Meninas de alguns países da parte ocidental da África ainda são submetidas a uma prática tradicional agressiva denominada de “Breast ironing”, que numa tradução livre seria “passar o seio a ferro” com o objetivo de evitar a atenção masculina.
O ato de acordo com as Nações Unidas, significa provocar o achatamento dos seios por meio de uma prática dolorosa de massagear ou golpear o peito das meninas com objetos quentes para suprimir ou reverter o crescimento destes. Em alguns lugares, as meninas recebem bandagens compressivas sobre os seios.

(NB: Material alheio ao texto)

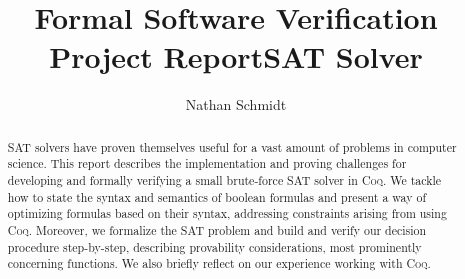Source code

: \documentclass[runningheads]{llncs}
\begin{document}
\renewcommand{\lstlistingname}{List.}
\renewcommand{\thelstlisting}{\arabic{lstlisting}}
%
\title{Formal Software Verification Project Report\newline{}SAT Solver}
%
%
\author{Nathan Schmidt}
%
%
%
\maketitle              %
%
\begin{abstract}
SAT solvers have proven themselves useful for a vast amount of problems in computer science. This report describes the implementation and proving challenges for developing and formally verifying a small brute-force SAT solver in \textsc{Coq}. We tackle how to state the syntax and semantics of boolean formulas and present a way of optimizing formulas based on their syntax, addressing constraints arising from using \textsc{Coq}. Moreover, we formalize the SAT problem and build and verify our decision procedure step-by-step, describing provability considerations, most prominently concerning functions. We also briefly reflect on our experience working with \textsc{Coq}.

\end{abstract}
%
%
%





\printbibliography{}
\end{document}
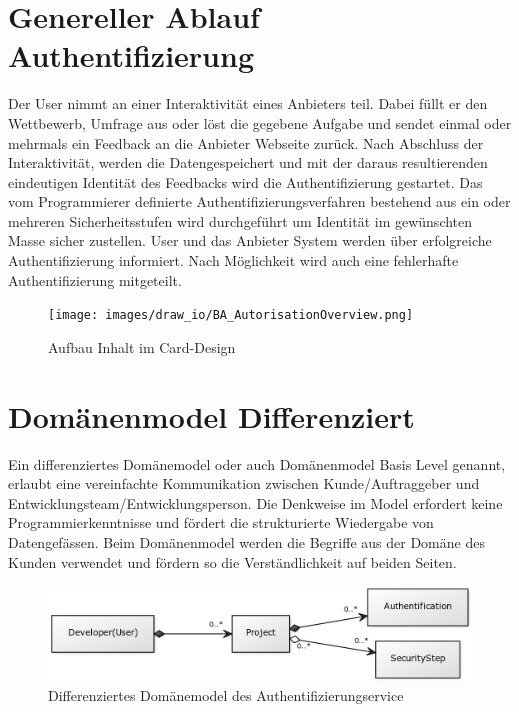 \subsection{}\label{section}

\newpage

\section{Genereller Ablauf
Authentifizierung}\label{genereller-ablauf-authentifizierung}

Der User nimmt an einer Interaktivität eines Anbieters teil. Dabei füllt
er den Wettbewerb, Umfrage aus oder löst die gegebene Aufgabe und sendet
einmal oder mehrmals ein Feedback an die Anbieter Webseite zurück. Nach
Abschluss der Interaktivität, werden die Datengespeichert und mit der
daraus resultierenden eindeutigen Identität des Feedbacks wird die
Authentifizierung gestartet. Das vom Programmierer definierte
Authentifizierungsverfahren bestehend aus ein oder mehreren
Sicherheitsstufen wird durchgeführt um Identität im gewünschten Masse
sicher zustellen. User und das Anbieter System werden über erfolgreiche
Authentifizierung informiert. Nach Möglichkeit wird auch eine
fehlerhafte Authentifizierung mitgeteilt.

\begin{figure}[htbp]
\centering
\texttt{[image: images/draw\_io/BA\_AutorisationOverview.png]}
\caption{Aufbau Inhalt im Card-Design}
\end{figure}

\section{Domänenmodel
Differenziert}\label{domuxe4nenmodel-differenziert}

Ein differenziertes Domänemodel oder auch Domänenmodel Basis Level
genannt, erlaubt eine vereinfachte Kommunikation zwischen
Kunde/Auftraggeber und Entwicklungsteam/Entwicklungsperson. Die
Denkweise im Model erfordert keine Programmierkenntnisse und fördert die
strukturierte Wiedergabe von Datengefässen. Beim Domänenmodel werden die
Begriffe aus der Domäne des Kunden verwendet und fördern so die
Verständlichkeit auf beiden Seiten.

\begin{figure}[htbp]
\centering
\includegraphics{images/domaenenmodell.png}
\caption{Differenziertes Domänemodel des Authentifizierungservice}
\end{figure}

Qualificada pelas Nações Unidas como uma das cinco violências contra a mulher menos documentadas no mundo, a prática vitimiza cerca de 3,8 milhões de adolescentes africanas em países como Nigéria, Costa do Marfim, Togo, Burkina, Guiné-Conakry e África do Sul, entre outros.
O achatamento é feito com pedras lisas aquecidas, espátulas, cabos de vassouras e em alguns casos, cintos apertados são amarrados ao redor do peito.
Além dessa prática, as meninas africanas ainda são vítimas também de mutilações genitais, casamento precoce e exploração sexual, além de outros tipos de violência.
PRÁTICA CONTÍNUA
O jornal britânico The Guardian noticiou em 2019 como denúncia vários casos no próprio Reino Unido revelando que cerca de mil meninas migrantes estavam em risco, fato que obrigou o Governo a emitir um comunicado destacando ser crime contra as meninas, punida por lei local.
Uma contagem feita em Camarões, em 2005, por iniciativa da agência de cooperação alemã (GIZ) e a Associação Renata, uma das poucas no mundo que investigaram e trabalharam em campanhas de sensibilização, chegou a estimar que 24% das quase 6.000 meninas e mulheres pesquisadas tinham sido submetidas à prática. Revelou ainda que outras 2,3 milhões estavam em risco naquele país, pois em algumas províncias, a prática chegava a 53%.
Por ser assunto tabu, feito no segredo do lar, circunscrito à intimidade da relação mãe-filha, muitas mulheres evitam falar do assunto.
Dados da ONU revelam ainda que o objetivo da tortura, para evitar que as meninas despertem a atenção dos homens, adiando o início da vida sexual, assédio e gestações indesejadas não se confirma, pois em Camarões, o Fundo Populacional da ONU (UNFPA) revelou que 30% das mulheres ficam grávidas antes dos 18 anos.
Muitas meninas submetidas a essa prática apresentam problemas físicos e psicológicos como dor, cistos, abscessos, cicatrizes, dano permanente nos condutos do leite, infecções, febre severa, dor intensa, queimaduras, deformação, redução e até mesmo a ampliação do tamanho dos seios.
Do lado psicológico, as meninas sofrem de baixa autoestima e muitas vezes criam sentimentos de horror em relação aos seios, explicou na imprensa Catherine Aba Fouda, porta-voz da associação Renata.
Alguns países como o de Camarões, o governo já desestimula a prática e até incluiu uma disposição no novo Código Penal, inibindo seu crescimento, com penas de seis meses a cinco anos e multas.
Especialistas destacam a necessidade de abrir um diálogo sobre sexualidade para esclarecer às adolescentes sobre as manifestações e as mudanças na puberdade.